Ditinggal Prancis, Pasukan Rusia Bergerak ke Timbuktu

Jakarta, IDN Times – Juru bicara militer Mali mengatakan bahwa pasukan Rusia telah dikerahkan ke Mali untuk melatih tentara sekaligus mengisi kekosongan pangkalan militer di Timbuktu. Pangkalan tersebut sebelumnya dihuni oleh pasukan Prancis, namun mereka keluar pada pertengahan Desember lalu.
Pengumuman terkait pengerahan pasukan tersebut sudah dilakukan sejak akhir Desember 2021. Namun, Bamako dan Moskow masih belum merinci secara jelas terkait pengerahan tersebut, termasuk berapa jumlah pasukan yang dikerahkan dan berapa lama waktu operasinya, seperti yang dilaporkan Al Jazeera, Jumat (7/1/2022).
1. Memicu kecurigaan penggunaan tentara bayaran

Dilansir France24, kehadiran pasukan Rusia di Mali akan memicu kecurigaan negara Barat terkait penggunaan tentara bayaran Wagner dari Rusia. Sebelumnya, pada akhir Desember, negara-negara Barat menuduh dan mengutuk tindakan Mali karena menggunakan jasa tentara bayaran dari Rusia tersebut.
Namun, militer Mali telah membantah tuduhan itu dan mengatakan bahwa Rusia hadir untuk meningkatkan kapasitas operasional pasukan keamanan.
“Kami mendapat akuisisi baru pesawat dan peralatan dari mereka (Rusia). Biayanya jauh lebih murah untuk melatih kami di lokasi daripada kami pergi ke sana… Apa salahnya?” kata juru bicara militer Mali kepada Reuters, Kamis (6/1/2022).
Mali merupakan salah satu negara di Afrika yang masih diporak-porandakan oleh akivitas pemberontak yang terkait dengan Al Qaeda dan ISIS. Untuk menangani hal tersebut, Prancis melakukan intervensi pada tahun 2013.
Saat ini, Prancis memiliki sekitar 5.000 tentara di wilayah tersebut.
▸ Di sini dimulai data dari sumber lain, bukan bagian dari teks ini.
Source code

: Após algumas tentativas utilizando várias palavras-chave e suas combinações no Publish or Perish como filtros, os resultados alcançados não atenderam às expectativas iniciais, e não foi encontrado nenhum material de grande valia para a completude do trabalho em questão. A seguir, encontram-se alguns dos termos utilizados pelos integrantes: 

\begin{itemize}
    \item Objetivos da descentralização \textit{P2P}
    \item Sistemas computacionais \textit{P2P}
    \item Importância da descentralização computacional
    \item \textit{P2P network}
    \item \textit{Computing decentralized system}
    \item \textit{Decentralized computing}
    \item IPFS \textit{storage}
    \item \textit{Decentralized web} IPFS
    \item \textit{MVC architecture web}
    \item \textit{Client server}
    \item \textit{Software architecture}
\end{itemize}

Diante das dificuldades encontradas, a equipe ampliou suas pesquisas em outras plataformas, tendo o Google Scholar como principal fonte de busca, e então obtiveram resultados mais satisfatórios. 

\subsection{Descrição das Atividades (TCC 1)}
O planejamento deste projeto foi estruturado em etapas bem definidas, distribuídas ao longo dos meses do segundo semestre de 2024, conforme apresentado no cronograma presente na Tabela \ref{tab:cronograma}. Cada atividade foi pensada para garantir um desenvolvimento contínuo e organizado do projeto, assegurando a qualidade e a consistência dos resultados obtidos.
Namun, mereka berencana untuk menurunkan jumlah itu menjadi 2.500-3.000 pada tahun 2023.
Baru-baru ini, militer Prancis menyerahkan kembali tiga pangkalan militer di Mali utara kepada pasukan negara sebagai bagian dari penarikan pasukan, termasuk yang terbaru di kota gurun Timbuktu.
2. Penggunaan tentara bayaran di bawah kepemimpinan Assimi Goita

Sejak Kolonel Assimi Goita melakukan kudeta militer pada Agustus 2020, muncul kekhawatiran dunia internasional terkait stabilitas politik Mali.
Dengan tekanan dari Prancis dan beberapa negara Afrika, Goita berjanji akan membawa Mali kembali ke pemerintahan sipil pada pemilihan presiden dan legislatif yang rencananya dilaksanakan pada Februari mendatang.
Selain itu, di bawah tampuk kekuasaan Goita, Mali menggunakan jasa tentara bayaran Wagner dari Rusia sebagai imbas pengurangan pasukan yang dilakukan Prancis. Penggunaan tentara bayaran itu menimbulkan ketegangan di negara Barat.
Beberapa pejabat Mali yang menolak disebutkan namanya mengatakan kepada AFP bahwa tentara bayaran Rusia tengah berada di Mali saat ini. Namun, salah satu perwira militer Mali membantah dan mengatakan bahwa hanya penasihat militer Rusia yang dikerahkan ke Mali.
"Anda berbicara tentang tentara bayaran, itu urusan Anda. Bagi kami, mereka adalah penasihat Rusia," kata perwira militer itu.
3. Pengerahan tentara bayaran ditakutkan akan memperburuk situasi Mali

Dilansir Radio Free Europe, pengerahan tentara bayaran Wagner ke Mali disebut beberapa negara Eropa akan semakin memperburuk situasi keamanan. Hal yang sama juga dikatakan oleh Amerika Serikat pada bulan lalu bahwa pengerahan Wagner tidak akan membawa perdamaian namun justru semakin mengacaukan negara.
Sementara itu, presiden Rusia Vladimir Putin mengatakan, kelompok Wagner tidak mewakili Rusia dan tidak dibiayai oleh negara. Dia menambahkan bahwa kontraktor militer swasta memiliki hak untuk bekerja dan mengejar kepentingan mereka di mana pun di dunia selama mereka tidak melanggar hukum Rusia.